Il risultato: la distribuzione degli aiuti si sta trasformando in un massacro quotidiano, supervisionato dalla stessa forza militare che ha assediato e bombardato Gaza per mesi. Questa alleanza tra “umanitarismo neoliberista” e armi, orchestrata dalle sale decisionali di Washington e Tel Aviv, è espressione di una nuova forma di colonialismo umanitario, in cui gli aiuti sono uno strumento per soggiogare le popolazioni, non per salvarle.

Israele e il silenzio internazionale: complicità o paralisi?

Di fronte a tutti questi fatti, emerge un vuoto lampante nelle risposte internazionali. Né le Nazioni Unite hanno bloccato il piano, né le principali organizzazioni umanitarie hanno rotto il silenzio, pur essendo consapevoli di quanto stava accadendo. Con ogni martire che cade vicino a un food truck, diventa chiaro che questo silenzio non è più semplicemente un caso di “incapacità”, ma piuttosto una complicità di fatto nell’insabbiamento dei massacri.

I crimini descritti dai soldati israeliani nel rapporto di Haaretz sarebbero sufficienti, in un mondo che si rispetti, a innescare un processo pubblico presso la Corte Penale Internazionale. Tuttavia, è probabile che rimangano, come tutti gli altri, in una lunga lista di violazioni di cui nessuno verrà ritenuto responsabile, finché la vittima sarà palestinese, il carnefice indosserà l’uniforme israeliana e il mandante sarà americano.

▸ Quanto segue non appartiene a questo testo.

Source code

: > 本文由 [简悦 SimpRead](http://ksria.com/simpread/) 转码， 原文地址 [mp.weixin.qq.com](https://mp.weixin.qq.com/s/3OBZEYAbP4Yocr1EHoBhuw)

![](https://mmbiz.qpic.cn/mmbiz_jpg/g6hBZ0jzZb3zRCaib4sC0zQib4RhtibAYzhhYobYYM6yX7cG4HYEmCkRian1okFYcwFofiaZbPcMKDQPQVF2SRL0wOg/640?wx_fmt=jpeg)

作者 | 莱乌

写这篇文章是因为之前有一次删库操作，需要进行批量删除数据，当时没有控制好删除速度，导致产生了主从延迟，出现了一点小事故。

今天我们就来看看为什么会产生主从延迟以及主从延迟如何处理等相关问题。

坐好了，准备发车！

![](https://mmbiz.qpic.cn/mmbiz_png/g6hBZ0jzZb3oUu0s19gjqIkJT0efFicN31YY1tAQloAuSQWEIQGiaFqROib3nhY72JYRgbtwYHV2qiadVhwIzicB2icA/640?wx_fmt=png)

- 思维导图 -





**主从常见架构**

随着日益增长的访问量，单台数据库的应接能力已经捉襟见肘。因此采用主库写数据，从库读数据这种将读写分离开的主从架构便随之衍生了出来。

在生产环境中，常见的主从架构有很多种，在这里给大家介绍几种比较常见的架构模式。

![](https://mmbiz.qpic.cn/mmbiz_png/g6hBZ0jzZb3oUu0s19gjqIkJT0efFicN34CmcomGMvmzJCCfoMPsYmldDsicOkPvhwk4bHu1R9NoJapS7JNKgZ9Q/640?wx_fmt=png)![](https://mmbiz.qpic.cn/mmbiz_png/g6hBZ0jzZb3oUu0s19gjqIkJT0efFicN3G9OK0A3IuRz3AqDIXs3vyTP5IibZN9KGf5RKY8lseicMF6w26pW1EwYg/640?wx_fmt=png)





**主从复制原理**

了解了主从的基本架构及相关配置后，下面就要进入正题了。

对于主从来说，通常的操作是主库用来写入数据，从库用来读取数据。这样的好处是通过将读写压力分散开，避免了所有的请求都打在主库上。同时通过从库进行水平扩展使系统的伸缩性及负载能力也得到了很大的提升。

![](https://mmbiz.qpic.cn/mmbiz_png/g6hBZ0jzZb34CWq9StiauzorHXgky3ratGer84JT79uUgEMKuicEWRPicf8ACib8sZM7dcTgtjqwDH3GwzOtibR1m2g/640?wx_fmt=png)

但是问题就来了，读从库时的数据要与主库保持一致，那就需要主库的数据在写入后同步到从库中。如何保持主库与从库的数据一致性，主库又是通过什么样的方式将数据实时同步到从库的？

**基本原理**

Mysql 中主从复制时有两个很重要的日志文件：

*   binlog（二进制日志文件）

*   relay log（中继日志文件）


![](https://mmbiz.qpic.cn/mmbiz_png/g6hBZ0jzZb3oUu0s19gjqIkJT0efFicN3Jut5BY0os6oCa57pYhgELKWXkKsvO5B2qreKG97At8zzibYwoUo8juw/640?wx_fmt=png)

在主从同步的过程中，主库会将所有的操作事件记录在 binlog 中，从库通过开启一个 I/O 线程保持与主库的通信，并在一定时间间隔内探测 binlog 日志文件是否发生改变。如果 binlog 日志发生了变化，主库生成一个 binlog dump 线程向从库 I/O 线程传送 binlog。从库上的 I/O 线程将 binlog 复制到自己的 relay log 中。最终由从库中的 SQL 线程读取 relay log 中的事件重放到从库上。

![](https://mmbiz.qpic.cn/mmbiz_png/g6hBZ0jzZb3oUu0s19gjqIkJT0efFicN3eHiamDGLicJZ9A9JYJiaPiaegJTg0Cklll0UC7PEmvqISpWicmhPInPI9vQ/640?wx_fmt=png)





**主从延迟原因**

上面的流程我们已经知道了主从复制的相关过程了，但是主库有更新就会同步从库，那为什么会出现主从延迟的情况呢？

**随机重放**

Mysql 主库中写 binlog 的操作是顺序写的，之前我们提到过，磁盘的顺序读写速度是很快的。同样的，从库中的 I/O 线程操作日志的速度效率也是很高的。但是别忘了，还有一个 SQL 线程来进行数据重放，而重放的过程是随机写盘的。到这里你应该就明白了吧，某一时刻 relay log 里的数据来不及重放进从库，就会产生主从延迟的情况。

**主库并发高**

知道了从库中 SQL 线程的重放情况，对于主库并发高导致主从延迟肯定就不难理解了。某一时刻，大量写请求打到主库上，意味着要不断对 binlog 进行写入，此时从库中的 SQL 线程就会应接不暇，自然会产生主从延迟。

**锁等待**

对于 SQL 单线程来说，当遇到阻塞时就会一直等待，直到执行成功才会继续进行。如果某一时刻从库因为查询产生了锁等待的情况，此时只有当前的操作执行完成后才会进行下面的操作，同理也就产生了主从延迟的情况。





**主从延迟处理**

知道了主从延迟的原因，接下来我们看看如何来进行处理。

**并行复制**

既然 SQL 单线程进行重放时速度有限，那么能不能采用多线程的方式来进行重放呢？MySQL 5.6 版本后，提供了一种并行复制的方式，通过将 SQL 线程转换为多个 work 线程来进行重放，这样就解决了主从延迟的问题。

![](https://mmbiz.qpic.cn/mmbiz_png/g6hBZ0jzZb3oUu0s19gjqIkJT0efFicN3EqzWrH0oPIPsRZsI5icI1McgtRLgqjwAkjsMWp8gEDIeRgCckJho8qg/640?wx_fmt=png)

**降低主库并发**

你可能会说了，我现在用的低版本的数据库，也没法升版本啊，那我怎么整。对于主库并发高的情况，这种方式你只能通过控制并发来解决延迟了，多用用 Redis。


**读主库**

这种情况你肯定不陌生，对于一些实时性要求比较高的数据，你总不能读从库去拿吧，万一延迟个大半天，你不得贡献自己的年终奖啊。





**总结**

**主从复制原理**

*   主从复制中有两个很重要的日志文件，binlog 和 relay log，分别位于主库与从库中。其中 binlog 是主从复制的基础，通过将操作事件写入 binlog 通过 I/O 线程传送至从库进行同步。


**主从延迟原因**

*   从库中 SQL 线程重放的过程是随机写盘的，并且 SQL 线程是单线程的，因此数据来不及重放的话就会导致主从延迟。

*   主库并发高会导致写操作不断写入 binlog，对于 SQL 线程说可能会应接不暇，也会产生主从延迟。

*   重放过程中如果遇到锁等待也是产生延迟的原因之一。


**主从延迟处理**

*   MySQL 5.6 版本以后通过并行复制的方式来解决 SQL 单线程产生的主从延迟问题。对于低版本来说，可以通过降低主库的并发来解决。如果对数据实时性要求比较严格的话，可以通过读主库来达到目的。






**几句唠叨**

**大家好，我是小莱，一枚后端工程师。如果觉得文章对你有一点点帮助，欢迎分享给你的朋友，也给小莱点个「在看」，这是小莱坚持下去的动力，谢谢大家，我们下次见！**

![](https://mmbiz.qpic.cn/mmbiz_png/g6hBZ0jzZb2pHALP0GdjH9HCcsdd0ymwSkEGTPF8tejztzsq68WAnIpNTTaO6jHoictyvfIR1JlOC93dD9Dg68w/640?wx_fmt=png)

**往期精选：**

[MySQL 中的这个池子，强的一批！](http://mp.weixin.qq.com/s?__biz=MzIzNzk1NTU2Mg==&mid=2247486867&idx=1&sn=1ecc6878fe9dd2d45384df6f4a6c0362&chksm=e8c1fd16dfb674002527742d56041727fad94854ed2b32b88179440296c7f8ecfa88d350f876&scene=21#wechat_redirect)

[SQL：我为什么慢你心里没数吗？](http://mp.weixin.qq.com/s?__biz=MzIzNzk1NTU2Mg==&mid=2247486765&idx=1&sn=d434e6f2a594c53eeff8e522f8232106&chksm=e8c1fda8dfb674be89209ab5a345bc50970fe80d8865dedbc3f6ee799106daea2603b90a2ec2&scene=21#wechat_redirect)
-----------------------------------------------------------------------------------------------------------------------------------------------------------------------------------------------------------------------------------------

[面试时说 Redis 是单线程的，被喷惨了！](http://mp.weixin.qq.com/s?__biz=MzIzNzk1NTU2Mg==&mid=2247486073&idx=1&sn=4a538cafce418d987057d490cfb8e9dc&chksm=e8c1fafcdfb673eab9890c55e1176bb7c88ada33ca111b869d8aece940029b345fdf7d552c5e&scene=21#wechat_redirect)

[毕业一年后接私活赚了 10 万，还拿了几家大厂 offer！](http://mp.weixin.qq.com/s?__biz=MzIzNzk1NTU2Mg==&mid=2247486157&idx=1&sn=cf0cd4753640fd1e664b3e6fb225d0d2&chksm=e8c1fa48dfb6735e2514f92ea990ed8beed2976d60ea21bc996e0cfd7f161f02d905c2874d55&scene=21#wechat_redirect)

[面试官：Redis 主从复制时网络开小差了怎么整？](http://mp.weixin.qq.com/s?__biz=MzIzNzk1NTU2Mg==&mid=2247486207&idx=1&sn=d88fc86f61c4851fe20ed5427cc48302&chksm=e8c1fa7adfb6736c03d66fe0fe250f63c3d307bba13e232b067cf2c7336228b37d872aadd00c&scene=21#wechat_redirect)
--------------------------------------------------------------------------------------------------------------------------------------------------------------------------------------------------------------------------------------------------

Israele: politica della fame e del sangue

Ciò a cui stiamo assistendo oggi a Gaza è un nuovo sviluppo nell’ingegneria dell’occupazione: la geografia della fame si trasforma in una mappa della morte e gli aiuti vengono usati come esca per dare la caccia ai civili. È un genocidio perpetrato con strumenti umanitari, copertura politica internazionale e un’ideologia militare proclamata senza ambiguità dai comandanti sul campo.

Ciò che la testimonianza dei soldati ha rivelato non sono solo dettagli orribili; è la prova del crollo del sistema morale di Israele e del fallimento della comunità internazionale nell’adempiere al proprio ruolo. Ma queste prove portano anche un messaggio alla coscienza globale : “Il vostro silenzio non è più solo complicità, ma partecipazione attiva a uno dei crimini più orribili del secolo”.

Finché gli assassini non saranno ritenuti responsabili, il palestinese affamato avrà due scelte: essere ucciso perché ha fame o morire di fame perché non vuole essere ucciso.